A new ExxonMobil study projects the company’s investment in New Mexico oil resources will generate a minimum of $64 billion in net economic benefits for the state and local communities over the next 40 years — if the price of oil remains at its current price of $40 a barrel. The study says the benefits could go as high as $83 billion, if there is a surge in oil rates.

According to the study — conducted for ExxonMobil by Impact Data Source of Austin, Texas, and released last week —  development of oil resources in the Permian Basin will create thousands of new jobs and provide funds for education, health and human services, and infrastructure improvements in New Mexico alone.

“The Permian Basin is the engine of America’s energy renaissance and New Mexico residents will see direct economic benefits and opportunities from our planned investments,” Darren W. Woods, chairman and chief executive officer of Exxon Mobil Corporation, said in a statement. “We will be a significant, long-term economic contributor to the state of New Mexico and will work hard to be a trusted member of the community.”

The Permian Basin is the country’s highest producing oil field and extends from western Texas to southeastern New Mexico.

During the next 40 years, ExxonMobil — through its subsidiary XTO Energy Inc. — plans to drill about 6,500 wells on more than 400,000 acres in the New Mexico section of the basin, according to the study’s executive summary.

“By 2025, ExxonMobil’s oil production could reach 550,000 barrels per day and the company’s natural gas production could reach 2.4 billion cubic feet per day, which is comparable to the cumulative production of some U.S. states,” the summary states.

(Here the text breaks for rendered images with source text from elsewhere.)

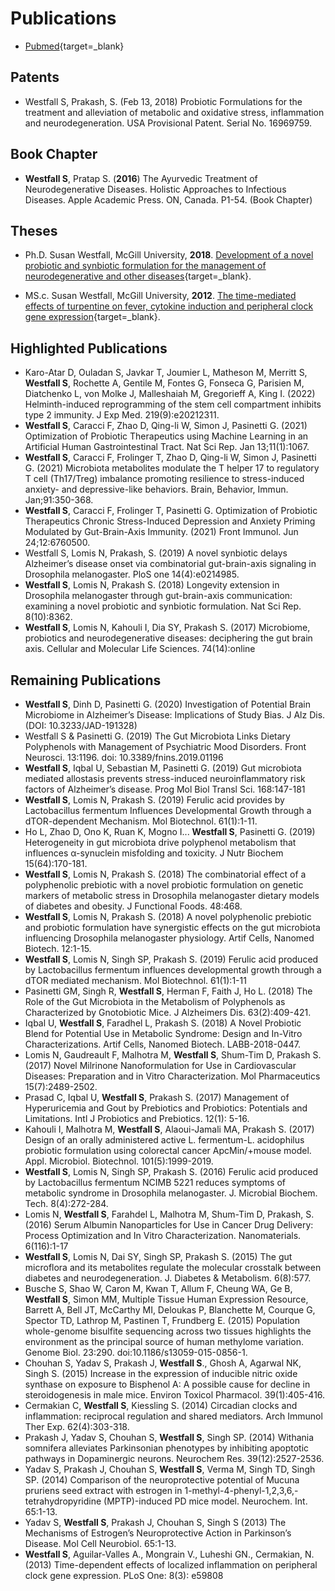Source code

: # Publications

- [Pubmed](https://www.ncbi.nlm.nih.gov/myncbi/susan.westfall.1/bibliography/public/){target=_blank}


## Patents
- Westfall S, Prakash, S. (Feb 13, 2018) Probiotic Formulations for the treatment and alleviation of metabolic and oxidative stress, inflammation and neurodegeneration. USA Provisional Patent. Serial No. 16969759.

## Book Chapter
 - **Westfall S**, Pratap S. (**2016**) The Ayurvedic Treatment of Neurodegenerative Diseases. Holistic Approaches to Infectious Diseases. Apple Academic Press. ON, Canada. P1-54. (Book Chapter)

## Theses
 - Ph.D. Susan Westfall, McGill University, **2018**. [Development of a novel probiotic and synbiotic formulation for the management of neurodegenerative and other diseases](https://escholarship.mcgill.ca/concern/theses/1z40kw22q?locale=en){target=_blank}.

 - MS.c. Susan Westfall, McGill University, **2012**. [The time-mediated effects of turpentine on fever, cytokine induction and peripheral clock gene expression](https://escholarship.mcgill.ca/concern/theses/p8418s33g?locale=en){target=_blank}.
 

## Highlighted Publications
 - Karo-Atar D, Ouladan S, Javkar T, Joumier L, Matheson M, Merritt S, **Westfall S**, Rochette A, Gentile M, Fontes G, Fonseca G, Parisien M, Diatchenko L, von Molke J, Malleshaiah M, Gregorieff A, King I. (2022) Helminth-induced reprogramming of the stem cell compartment inhibits type 2 immunity. J Exp Med. 219(9):e20212311.
 - **Westfall S**, Caracci F, Zhao D, Qing-li W, Simon J, Pasinetti G. (2021) Optimization of Probiotic Therapeutics using Machine Learning in an Artificial Human Gastrointestinal Tract. Nat Sci Rep. Jan 13;11(1):1067. 
 - **Westfall S**, Caracci F, Frolinger T, Zhao D, Qing-li W, Simon J, Pasinetti G. (2021) Microbiota metabolites modulate the T helper 17 to regulatory T cell (Th17/Treg) imbalance promoting resilience to stress-induced anxiety- and depressive-like behaviors. Brain, Behavior, Immun. Jan;91:350-368. 
 - **Westfall S**, Caracci F, Frolinger T, Pasinetti G. Optimization of Probiotic Therapeutics Chronic Stress-Induced Depression and Anxiety Priming Modulated by Gut-Brain-Axis Immunity. (2021) Front Immunol. Jun 24;12:6760500. 
 - Westfall S, Lomis N, Prakash, S. (2019) A novel synbiotic delays Alzheimer’s disease onset via combinatorial gut-brain-axis signaling in Drosophila melanogaster. PloS one 14(4):e0214985.
 - **Westfall S**, Lomis N, Prakash S. (2018) Longevity extension in Drosophila melanogaster through gut-brain-axis communication: examining a novel probiotic and synbiotic formulation. Nat Sci Rep. 8(10):8362.
 - **Westfall S**, Lomis N, Kahouli I, Dia SY, Prakash S. (2017) Microbiome, probiotics and neurodegenerative diseases: deciphering the gut brain axis. Cellular and Molecular Life Sciences. 74(14):online

## Remaining Publications
 - **Westfall S**, Dinh D, Pasinetti G. (2020) Investigation of Potential Brain Microbiome in Alzheimer’s Disease: Implications of Study Bias. J Alz Dis. (DOI: 10.3233/JAD-191328)
 - Westfall S & Pasinetti G. (2019) The Gut Microbiota Links Dietary Polyphenols with Management of Psychiatric Mood Disorders. Front Neurosci. 13:1196. doi: 10.3389/fnins.2019.01196
 - **Westfall S**, Iqbal U, Sebastian M, Pasinetti G. (2019) Gut microbiota mediated allostasis prevents stress-induced neuroinflammatory risk factors of Alzheimer’s disease. Prog Mol Biol Transl Sci. 168:147-181
 - **Westfall S**, Lomis N, Prakash S. (2019) Ferulic acid provides by Lactobacillus fermentum Influences Developmental Growth through a dTOR-dependent Mechanism. Mol Biotechnol. 61(1):1-11. 
 - Ho L, Zhao D, Ono K, Ruan K, Mogno I... **Westfall S**, Pasinetti G. (2019) Heterogeneity in gut microbiota drive polyphenol metabolism that influences α-synuclein misfolding and toxicity. J Nutr Biochem 15(64):170-181.
 - **Westfall S**, Lomis N, Prakash S. (2018) The combinatorial effect of a polyphenolic prebiotic with a novel probiotic formulation on genetic markers of metabolic stress in Drosophila melanogaster dietary models of diabetes and obesity. J Functional Foods. 48:468.
 - **Westfall S**, Lomis N, Prakash S. (2018) A novel polyphenolic prebiotic and probiotic formulation have synergistic effects on the gut microbiota influencing Drosophila melanogaster physiology. Artif Cells, Nanomed Biotech. 12:1-15.
 - **Westfall S**, Lomis N, Singh SP, Prakash S. (2019) Ferulic acid produced by Lactobacillus fermentum influences developmental growth through a dTOR mediated mechanism. Mol Biotechnol. 61(1):1-11
 - Pasinetti GM, Singh R, **Westfall S**, Herman F, Faith J, Ho L. (2018) The Role of the Gut Microbiota in the Metabolism of Polyphenols as Characterized by Gnotobiotic Mice. J Alzheimers Dis. 63(2):409-421.
 - Iqbal U, **Westfall S**, Faradhel L, Prakash S. (2018) A Novel Probiotic Blend for Potential Use in Metabolic Syndrome: Design and In-Vitro Characterizations. Artif Cells, Nanomed Biotech. LABB-2018-0447.
 - Lomis N, Gaudreault F, Malhotra M, **Westfall S**, Shum-Tim D, Prakash S. (2017) Novel Milrinone Nanoformulation for Use in Cardiovascular Diseases: Preparation and in Vitro Characterization. Mol Pharmaceutics 15(7):2489-2502.
 - Prasad C, Iqbal U, **Westfall S**, Prakash S. (2017) Management of Hyperuricemia and Gout by Prebiotics and Probiotics: Potentials and Limitations. Intl J Probiotics and Prebiotics. 12(1): 5-16.
 - Kahouli I, Malhotra M, **Westfall S**, Alaoui-Jamali MA, Prakash S. (2017) Design of an orally administered active L. fermentum-L. acidophilus probiotic formulation using colorectal cancer ApcMin/+mouse model. Appl. Microbiol. Biotechnol. 101(5):1999-2019.
 - **Westfall S**, Lomis N, Singh SP, Prakash S. (2016) Ferulic acid produced by Lactobacillus fermentum NCIMB 5221 reduces symptoms of metabolic syndrome in Drosophila melanogaster. J. Microbial Biochem. Tech. 8(4):272-284.
 - Lomis N, **Westfall S**, Farahdel L, Malhotra M, Shum-Tim D, Prakash, S. (2016) Serum Albumin Nanoparticles for Use in Cancer Drug Delivery: Process Optimization and In Vitro Characterization. Nanomaterials. 6(116):1-17
 - **Westfall S**, Lomis N, Dai SY, Singh SP, Prakash S. (2015) The gut microflora and its metabolites regulate the molecular crosstalk between diabetes and neurodegeneration. J. Diabetes & Metabolism. 6(8):577.
 - Busche S, Shao W, Caron M, Kwan T, Allum F, Cheung WA, Ge B, **Westfall S**, Simon MM, Multiple Tissue Human Expression Resource, Barrett A, Bell JT, McCarthy MI, Deloukas P, Blanchette M, Courque G, Spector TD, Lathrop M, Pastinen T, Frundberg E. (2015) Population whole-genome bisulfite sequencing across two tissues highlights the environment as the principal source of human methylome variation. Genome Biol. 23:290. doi:10.1186/s13059-015-0856-1.
 - Chouhan S, Yadav S, Prakash J, **Westfall S**., Ghosh A, Agarwal NK, Singh S. (2015) Increase in the expression of inducible nitric oxide synthase on exposure to Bisphenol A: A possible cause for decline in steroidogenesis in male mice. Environ Toxicol Pharmacol. 39(1):405-416.
 - Cermakian C, **Westfall S**, Kiessling S. (2014) Circadian clocks and inflammation: reciprocal regulation and shared mediators. Arch Immunol Ther Exp. 62(4):303-318.
 - Prakash J, Yadav S, Chouhan S, **Westfall S**, Singh SP. (2014) Withania somnifera alleviates Parkinsonian phenotypes by inhibiting apoptotic pathways in Dopaminergic neurons. Neurochem Res. 39(12):2527-2536.
 - Yadav S, Prakash J, Chouhan S, **Westfall S**, Verma M, Singh TD, Singh SP. (2014) Comparison of the neuroprotective potential of Mucuna pruriens seed extract with estrogen in 1-methyl-4-phenyl-1,2,3,6,-tetrahydropyridine (MPTP)-induced PD mice model. Neurochem. Int. 65:1-13.
 - Yadav S, **Westfall S**, Prakash J, Chouhan S, Singh S (2013) The Mechanisms of Estrogen’s Neuroprotective Action in Parkinson’s Disease. Mol Cell Neurobiol. 65:1-13. 
 - **Westfall S**, Aguilar-Valles A., Mongrain V., Luheshi GN., Cermakian, N. (2013) Time-dependent effects of localized inflammation on peripheral clock gene expression. PLoS One: 8(3): e59808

The New Mexico government will receive an estimated $62 billion in net fiscal benefits, $44 billion of which will come from new leases and royalties, the study said. About $8.5 billion will come from state oil-and-gas severance taxes, based on an oil price of $40 per barrel.

ExxonMobil asked Impact Data Resources to also estimate New Mexico revenue if the price of oil would rise to $56 a barrel, the executive summary says. The result: $83 billion.

The study estimates 4,100 direct jobs per year for the next 40 years from ExxonMobil activities, plus thousands more indirect and “induced” jobs from businesses that either support or benefit from company operations. It says that could generate about $29 billion in new wages and benefits.

New Mexico Gov. Michelle Lujan Grisham was optimistic about ExxonMobil’s projections.

“The benefit to this state’s bottom line, as represented by investments from companies like ExxonMobil, has been enormous,” she said in a statement.

The company plans to increase its Permian Basin expansion to produce more than 1 million oil-equivalent barrels per day as early as 2024. This significant growth will require about $55 billion in capital expenditures in New Mexico’s Eddy and Lea counties.

These southeastern New Mexico communities will receive an estimated $1.8 billion in net tax revenue, according to the Impact Data Source study. More than 65 percent of those estimated tax revenues will flow to the state’s general fund.

“We’re increasingly confident about our Permian growth strategy due to our unique development plans,” Neil Chapman, ExxonMobil senior vice president, said in a statement. “We will leverage our large, contiguous acreage position, our improved understanding of the resource and the full range of ExxonMobil’s capabilities in executing major projects.”

“Our plans are attractive at a range of prices and we expect them to drive more value as we continue to lower our development and production costs,” Chapman said.

According to the company news release, at current funding levels, contributions to New Mexico would render:

  • $6 billion for higher education;
  • $10 billion for health and human services;
  • $18 billion for New Mexico’s public schools; and
  • $6 billion for other state government services.

ExxonMobil remains one of the most active operators in the Permian Basin and currently has 48 drilling rigs working and plans an increase to approximately 55 by the end of the year.